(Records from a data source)

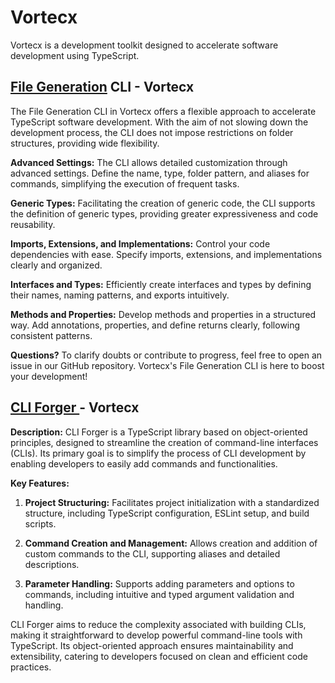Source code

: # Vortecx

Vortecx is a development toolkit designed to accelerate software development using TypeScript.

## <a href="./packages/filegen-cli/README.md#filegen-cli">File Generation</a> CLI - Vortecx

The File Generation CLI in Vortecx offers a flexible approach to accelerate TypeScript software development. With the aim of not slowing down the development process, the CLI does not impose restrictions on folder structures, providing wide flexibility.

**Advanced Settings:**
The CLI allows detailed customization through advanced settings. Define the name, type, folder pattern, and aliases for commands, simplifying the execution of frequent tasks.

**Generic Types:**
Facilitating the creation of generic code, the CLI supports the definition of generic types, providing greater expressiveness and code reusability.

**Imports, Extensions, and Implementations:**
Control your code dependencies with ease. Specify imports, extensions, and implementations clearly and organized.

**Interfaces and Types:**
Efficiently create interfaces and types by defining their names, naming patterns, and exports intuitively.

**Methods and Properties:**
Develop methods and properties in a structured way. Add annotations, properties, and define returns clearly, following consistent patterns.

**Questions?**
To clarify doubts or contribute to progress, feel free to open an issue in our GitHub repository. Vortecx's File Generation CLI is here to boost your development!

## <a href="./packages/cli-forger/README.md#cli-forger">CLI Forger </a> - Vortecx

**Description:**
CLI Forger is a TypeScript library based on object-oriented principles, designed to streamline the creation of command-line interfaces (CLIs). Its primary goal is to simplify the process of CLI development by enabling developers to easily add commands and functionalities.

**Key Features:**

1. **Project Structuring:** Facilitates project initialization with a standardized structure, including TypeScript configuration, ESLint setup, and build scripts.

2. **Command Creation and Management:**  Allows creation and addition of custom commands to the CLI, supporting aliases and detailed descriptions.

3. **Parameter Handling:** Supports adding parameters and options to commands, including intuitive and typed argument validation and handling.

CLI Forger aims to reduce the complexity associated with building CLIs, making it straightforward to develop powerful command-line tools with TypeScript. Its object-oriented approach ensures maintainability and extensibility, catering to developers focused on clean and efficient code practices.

EXERCISE DESCRIPTION:
Return each of the lines exactly as they appear above, with no images.

THE COMPLETED TASK:
Source code

: # Vortecx

Vortecx is a development toolkit designed to accelerate software development using TypeScript.

## <a href="./packages/filegen-cli/README.md#filegen-cli">File Generation</a> CLI - Vortecx

The File Generation CLI in Vortecx offers a flexible approach to accelerate TypeScript software development. With the aim of not slowing down the development process, the CLI does not impose restrictions on folder structures, providing wide flexibility.

**Advanced Settings:**
The CLI allows detailed customization through advanced settings. Define the name, type, folder pattern, and aliases for commands, simplifying the execution of frequent tasks.

**Generic Types:**
Facilitating the creation of generic code, the CLI supports the definition of generic types, providing greater expressiveness and code reusability.

**Imports, Extensions, and Implementations:**
Control your code dependencies with ease. Specify imports, extensions, and implementations clearly and organized.

**Interfaces and Types:**
Efficiently create interfaces and types by defining their names, naming patterns, and exports intuitively.

**Methods and Properties:**
Develop methods and properties in a structured way. Add annotations, properties, and define returns clearly, following consistent patterns.

**Questions?**
To clarify doubts or contribute to progress, feel free to open an issue in our GitHub repository. Vortecx's File Generation CLI is here to boost your development!

## <a href="./packages/cli-forger/README.md#cli-forger">CLI Forger </a> - Vortecx

**Description:**
CLI Forger is a TypeScript library based on object-oriented principles, designed to streamline the creation of command-line interfaces (CLIs). Its primary goal is to simplify the process of CLI development by enabling developers to easily add commands and functionalities.

**Key Features:**

1. **Project Structuring:** Facilitates project initialization with a standardized structure, including TypeScript configuration, ESLint setup, and build scripts.

2. **Command Creation and Management:**  Allows creation and addition of custom commands to the CLI, supporting aliases and detailed descriptions.

3. **Parameter Handling:** Supports adding parameters and options to commands, including intuitive and typed argument validation and handling.

CLI Forger aims to reduce the complexity associated with building CLIs, making it straightforward to develop powerful command-line tools with TypeScript. Its object-oriented approach ensures maintainability and extensibility, catering to developers focused on clean and efficient code practices.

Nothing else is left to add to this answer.